◆ Work order ◆
Print all the data below exactly, without images.

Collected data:
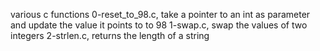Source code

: various c functions
0-reset_to_98.c, take a pointer to an int as parameter and update the value it points to to 98
1-swap.c, swap the values of two integers
2-strlen.c, returns the length of a string
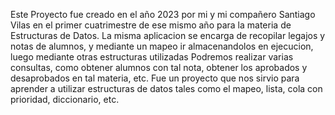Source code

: Este Proyecto fue creado en el año 2023 por mi y mi compañero Santiago Vilas en el primer cuatrimestre de ese mismo año para la materia de Estructuras de Datos.
La misma aplicacion se encarga de recopilar legajos y notas de alumnos, y mediante un mapeo ir almacenandolos en ejecucion, luego mediante otras estructuras utilizadas
Podremos realizar varias consultas, como obtener alumnos con tal nota, obtener los aprobados y desaprobados en tal materia, etc. Fue un proyecto que nos sirvio para aprender
a utilizar estructuras de datos tales como el mapeo, lista, cola con prioridad, diccionario, etc.

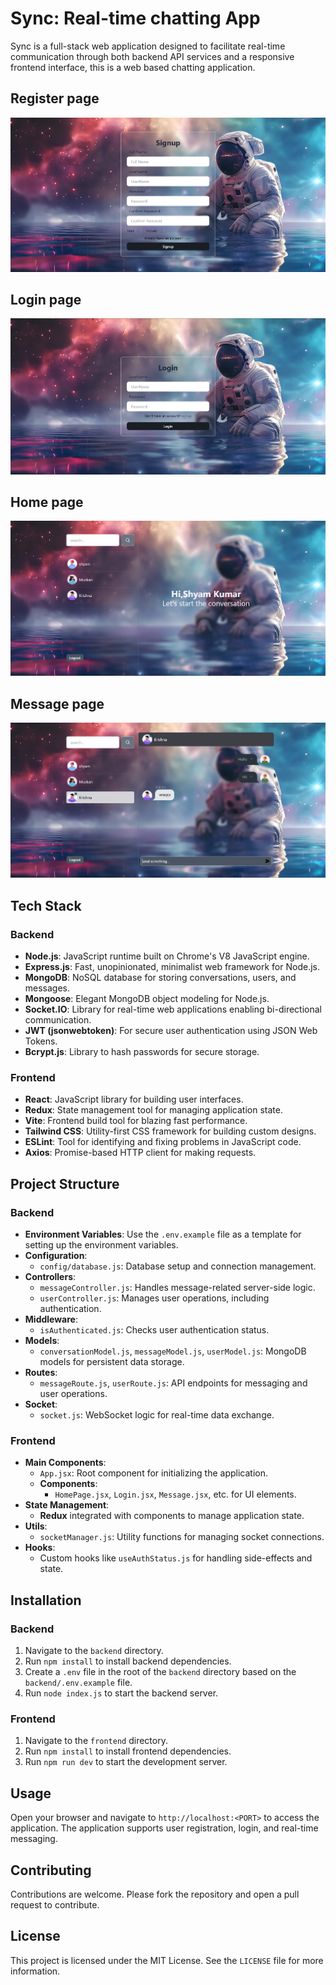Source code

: # Sync: Real-time chatting App

Sync is a full-stack web application designed to facilitate real-time communication through both backend API services and a responsive frontend interface, this is a web based chatting application.

## Register page
![alt text](fontend/public/register.png)

## Login page
![alt text](fontend/public/login.png)

## Home page
![alt text](fontend/public/Home.png)

## Message page
![alt text](fontend/public/convo.png)

## Tech Stack

### Backend
- **Node.js**: JavaScript runtime built on Chrome's V8 JavaScript engine.
- **Express.js**: Fast, unopinionated, minimalist web framework for Node.js.
- **MongoDB**: NoSQL database for storing conversations, users, and messages.
- **Mongoose**: Elegant MongoDB object modeling for Node.js.
- **Socket.IO**: Library for real-time web applications enabling bi-directional communication.
- **JWT (jsonwebtoken)**: For secure user authentication using JSON Web Tokens.
- **Bcrypt.js**: Library to hash passwords for secure storage.

### Frontend
- **React**: JavaScript library for building user interfaces.
- **Redux**: State management tool for managing application state.
- **Vite**: Frontend build tool for blazing fast performance.
- **Tailwind CSS**: Utility-first CSS framework for building custom designs.
- **ESLint**: Tool for identifying and fixing problems in JavaScript code.
- **Axios**: Promise-based HTTP client for making requests.

## Project Structure

### Backend
- **Environment Variables**: Use the `.env.example` file as a template for setting up the environment variables.
- **Configuration**: 
  - `config/database.js`: Database setup and connection management.
- **Controllers**:
  - `messageController.js`: Handles message-related server-side logic.
  - `userController.js`: Manages user operations, including authentication.
- **Middleware**:
  - `isAuthenticated.js`: Checks user authentication status.
- **Models**:
  - `conversationModel.js`, `messageModel.js`, `userModel.js`: MongoDB models for persistent data storage.
- **Routes**:
  - `messageRoute.js`, `userRoute.js`: API endpoints for messaging and user operations.
- **Socket**:
  - `socket.js`: WebSocket logic for real-time data exchange.

### Frontend
- **Main Components**:
  - `App.jsx`: Root component for initializing the application.
  - **Components**: 
    - `HomePage.jsx`, `Login.jsx`, `Message.jsx`, etc. for UI elements.
- **State Management**:
  - **Redux** integrated with components to manage application state.
- **Utils**:
  - `socketManager.js`: Utility functions for managing socket connections.
- **Hooks**:
  - Custom hooks like `useAuthStatus.js` for handling side-effects and state.

## Installation

### Backend
1. Navigate to the `backend` directory.
2. Run `npm install` to install backend dependencies.
3. Create a `.env` file in the root of the `backend` directory based on the `backend/.env.example` file.
4. Run `node index.js` to start the backend server.

### Frontend
1. Navigate to the `frontend` directory.
2. Run `npm install` to install frontend dependencies.
3. Run `npm run dev` to start the development server.

## Usage

Open your browser and navigate to `http://localhost:<PORT>` to access the application. The application supports user registration, login, and real-time messaging.

## Contributing

Contributions are welcome. Please fork the repository and open a pull request to contribute.

## License

This project is licensed under the MIT License. See the `LICENSE` file for more information.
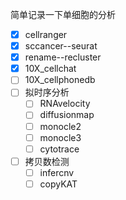 简单记录一下单细胞的分析

 - [x] cellranger
 - [x] sccancer--seurat
 - [x] rename--recluster
 - [x] 10X_cellchat
 - [ ] 10X_cellphonedb
 - [ ] 拟时序分析
   - [ ] RNAvelocity
   - [ ] diffusionmap
   - [ ] monocle2
   - [ ] monocle3
   - [ ] cytotrace
 - [ ] 拷贝数检测
   - [ ] infercnv
   - [ ] copyKAT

◆ Answer box ◆
Source code

: various c functions
0-reset_to_98.c, take a pointer to an int as parameter and update the value it points to to 98
1-swap.c, swap the values of two integers
2-strlen.c, returns the length of a string
Source code

: Este Proyecto fue creado en el año 2023 por mi y mi compañero Santiago Vilas en el primer cuatrimestre de ese mismo año para la materia de Estructuras de Datos.
La misma aplicacion se encarga de recopilar legajos y notas de alumnos, y mediante un mapeo ir almacenandolos en ejecucion, luego mediante otras estructuras utilizadas
Podremos realizar varias consultas, como obtener alumnos con tal nota, obtener los aprobados y desaprobados en tal materia, etc. Fue un proyecto que nos sirvio para aprender
a utilizar estructuras de datos tales como el mapeo, lista, cola con prioridad, diccionario, etc.

Source code

: # Sync: Real-time chatting App

Sync is a full-stack web application designed to facilitate real-time communication through both backend API services and a responsive frontend interface, this is a web based chatting application.

## Register page
![alt text](fontend/public/register.png)

## Login page
![alt text](fontend/public/login.png)

## Home page
![alt text](fontend/public/Home.png)

## Message page
![alt text](fontend/public/convo.png)

## Tech Stack

### Backend
- **Node.js**: JavaScript runtime built on Chrome's V8 JavaScript engine.
- **Express.js**: Fast, unopinionated, minimalist web framework for Node.js.
- **MongoDB**: NoSQL database for storing conversations, users, and messages.
- **Mongoose**: Elegant MongoDB object modeling for Node.js.
- **Socket.IO**: Library for real-time web applications enabling bi-directional communication.
- **JWT (jsonwebtoken)**: For secure user authentication using JSON Web Tokens.
- **Bcrypt.js**: Library to hash passwords for secure storage.

### Frontend
- **React**: JavaScript library for building user interfaces.
- **Redux**: State management tool for managing application state.
- **Vite**: Frontend build tool for blazing fast performance.
- **Tailwind CSS**: Utility-first CSS framework for building custom designs.
- **ESLint**: Tool for identifying and fixing problems in JavaScript code.
- **Axios**: Promise-based HTTP client for making requests.

## Project Structure

### Backend
- **Environment Variables**: Use the `.env.example` file as a template for setting up the environment variables.
- **Configuration**: 
  - `config/database.js`: Database setup and connection management.
- **Controllers**:
  - `messageController.js`: Handles message-related server-side logic.
  - `userController.js`: Manages user operations, including authentication.
- **Middleware**:
  - `isAuthenticated.js`: Checks user authentication status.
- **Models**:
  - `conversationModel.js`, `messageModel.js`, `userModel.js`: MongoDB models for persistent data storage.
- **Routes**:
  - `messageRoute.js`, `userRoute.js`: API endpoints for messaging and user operations.
- **Socket**:
  - `socket.js`: WebSocket logic for real-time data exchange.

### Frontend
- **Main Components**:
  - `App.jsx`: Root component for initializing the application.
  - **Components**: 
    - `HomePage.jsx`, `Login.jsx`, `Message.jsx`, etc. for UI elements.
- **State Management**:
  - **Redux** integrated with components to manage application state.
- **Utils**:
  - `socketManager.js`: Utility functions for managing socket connections.
- **Hooks**:
  - Custom hooks like `useAuthStatus.js` for handling side-effects and state.

## Installation

### Backend
1. Navigate to the `backend` directory.
2. Run `npm install` to install backend dependencies.
3. Create a `.env` file in the root of the `backend` directory based on the `backend/.env.example` file.
4. Run `node index.js` to start the backend server.

### Frontend
1. Navigate to the `frontend` directory.
2. Run `npm install` to install frontend dependencies.
3. Run `npm run dev` to start the development server.

## Usage

Open your browser and navigate to `http://localhost:<PORT>` to access the application. The application supports user registration, login, and real-time messaging.

## Contributing

Contributions are welcome. Please fork the repository and open a pull request to contribute.

## License

This project is licensed under the MIT License. See the `LICENSE` file for more information.
 简单记录一下单细胞的分析

 - [x] cellranger
 - [x] sccancer--seurat
 - [x] rename--recluster
 - [x] 10X_cellchat
 - [ ] 10X_cellphonedb
 - [ ] 拟时序分析
   - [ ] RNAvelocity
   - [ ] diffusionmap
   - [ ] monocle2
   - [ ] monocle3
   - [ ] cytotrace
 - [ ] 拷贝数检测
   - [ ] infercnv
   - [ ] copyKAT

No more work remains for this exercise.